My son is grinning ear to ear. He loved being featured in a writing blog! :)

Seriously, my favorite title ever is Zen and the Art of Motorcycle Maintenance. The irony. The perfection. Unforgettable!

Casey Freeland

I like titles that stretch me out either literally, making me look at the far away, or imaginatively, making me consider what I hadn't before.

I've always loved "The City at the End of Time" by Greg Baer.

I love when a title intimates something you don't find out about right away. "Kushiel's Dart" is an example. Jacqueline Carey set up mystery with those two words. A Plague of Angels by Sheri Tepper is another example.

I guess I'm a thing title lover. Matches my own novel, Dalia's Fire. A a couple of titles of WIP's.

Kristin Bair O'Keeffe

Hey Erika...happy to have been able to include your son's title. Think he hit on something key when it comes to titling a book.

Thanks for bringing up "Zen and the Art of Motorcycle Maintenance." It is such a perfect title.

Kristin Bair O'Keeffe

Casey...ah, the nuance of the "thing title"...something you don't find out about right away. Good point.


Sometimes I just like titles that make me think or ask a question. "The Golden Mean" by Annabel Lyon, for example.


Great titles are, to me, titles that "speak to an expectation."

That expectation may be a time, an understanding, a coupling, an event... but it incites curiosity even as it promises an action, and more importantly: a consequence.

Expectations compel humans.

WHEN YOU REACH ME, a haunting novel by Rebecca Stead, is a prime example.

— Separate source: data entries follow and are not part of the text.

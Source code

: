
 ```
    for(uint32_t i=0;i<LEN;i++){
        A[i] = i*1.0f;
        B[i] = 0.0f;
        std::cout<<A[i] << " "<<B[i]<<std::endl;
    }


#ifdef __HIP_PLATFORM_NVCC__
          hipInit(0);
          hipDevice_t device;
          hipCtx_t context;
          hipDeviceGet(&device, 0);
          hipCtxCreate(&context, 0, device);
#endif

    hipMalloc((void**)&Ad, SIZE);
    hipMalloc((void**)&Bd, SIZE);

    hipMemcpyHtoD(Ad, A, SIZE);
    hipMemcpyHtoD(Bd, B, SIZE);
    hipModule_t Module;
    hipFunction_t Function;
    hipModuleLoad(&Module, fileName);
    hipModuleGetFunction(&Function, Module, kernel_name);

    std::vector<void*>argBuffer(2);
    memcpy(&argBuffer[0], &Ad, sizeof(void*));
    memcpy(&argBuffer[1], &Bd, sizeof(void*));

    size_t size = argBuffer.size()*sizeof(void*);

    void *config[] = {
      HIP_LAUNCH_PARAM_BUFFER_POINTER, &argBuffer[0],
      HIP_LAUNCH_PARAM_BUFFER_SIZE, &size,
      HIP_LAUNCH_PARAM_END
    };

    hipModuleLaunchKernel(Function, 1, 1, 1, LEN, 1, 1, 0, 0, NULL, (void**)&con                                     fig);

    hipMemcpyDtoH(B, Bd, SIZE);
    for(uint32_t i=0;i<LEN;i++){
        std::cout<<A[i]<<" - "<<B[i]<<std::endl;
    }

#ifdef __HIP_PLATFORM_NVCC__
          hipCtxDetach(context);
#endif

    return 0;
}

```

The very best of the titles that "speak to an expectation" do double duty, as Ms. Stead's does, by seeming to be clear about the 'top note' of the work, but by the end of the read, actually describes the 'bass notes' of the story...
Notes of that essential perfume of a great tale, the 'theme.' Delivering that "got what she didn't know she needed more than she got what she wanted" realization --
resulting in that maturation of a title that rewards a Reader with a deeper meaning, in thanks for them staying until the very end.

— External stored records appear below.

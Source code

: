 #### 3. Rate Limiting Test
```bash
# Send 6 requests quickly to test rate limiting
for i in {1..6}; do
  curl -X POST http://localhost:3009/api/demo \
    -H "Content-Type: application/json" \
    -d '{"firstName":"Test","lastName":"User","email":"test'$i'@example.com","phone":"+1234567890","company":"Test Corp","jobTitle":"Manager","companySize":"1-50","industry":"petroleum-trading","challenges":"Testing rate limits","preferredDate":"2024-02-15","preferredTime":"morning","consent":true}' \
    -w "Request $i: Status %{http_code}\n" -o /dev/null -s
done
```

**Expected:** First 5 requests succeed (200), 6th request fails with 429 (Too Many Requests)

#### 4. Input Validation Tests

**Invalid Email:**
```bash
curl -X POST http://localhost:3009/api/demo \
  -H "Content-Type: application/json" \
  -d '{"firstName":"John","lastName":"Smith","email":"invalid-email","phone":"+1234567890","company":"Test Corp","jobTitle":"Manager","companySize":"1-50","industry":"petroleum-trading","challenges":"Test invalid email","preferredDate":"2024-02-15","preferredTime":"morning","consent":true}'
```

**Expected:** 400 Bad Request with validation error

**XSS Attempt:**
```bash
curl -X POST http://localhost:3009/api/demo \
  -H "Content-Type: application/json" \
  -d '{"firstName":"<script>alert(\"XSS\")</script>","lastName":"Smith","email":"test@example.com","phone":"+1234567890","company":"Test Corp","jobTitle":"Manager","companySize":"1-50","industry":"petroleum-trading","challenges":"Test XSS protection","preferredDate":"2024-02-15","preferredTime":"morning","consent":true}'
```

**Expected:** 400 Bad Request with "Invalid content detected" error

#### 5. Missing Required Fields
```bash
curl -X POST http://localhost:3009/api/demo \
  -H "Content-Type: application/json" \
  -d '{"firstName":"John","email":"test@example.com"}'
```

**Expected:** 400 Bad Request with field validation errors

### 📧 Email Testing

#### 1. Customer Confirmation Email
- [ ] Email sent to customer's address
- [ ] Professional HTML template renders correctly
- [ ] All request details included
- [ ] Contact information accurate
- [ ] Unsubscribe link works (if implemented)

But then, a great title never really ends, does it?

After the book is read (for the first or umpteenth time), the great title lives on to headline our memory of "that time in my life when I was in that book."
The great title lives on to be a gift told to a friend;
to be a rich mind-movie each time it's heard in context; and lives on to be an emotional jolt when it's overheard in happenstance, out of context.

Write a great title.
Keep us compelled to the last page and rewarded for the journey.
Inspire a great editor to reread the ms to plant or nurture your scented notions to further bloom and ripen the personal perfume of the newly-titled work...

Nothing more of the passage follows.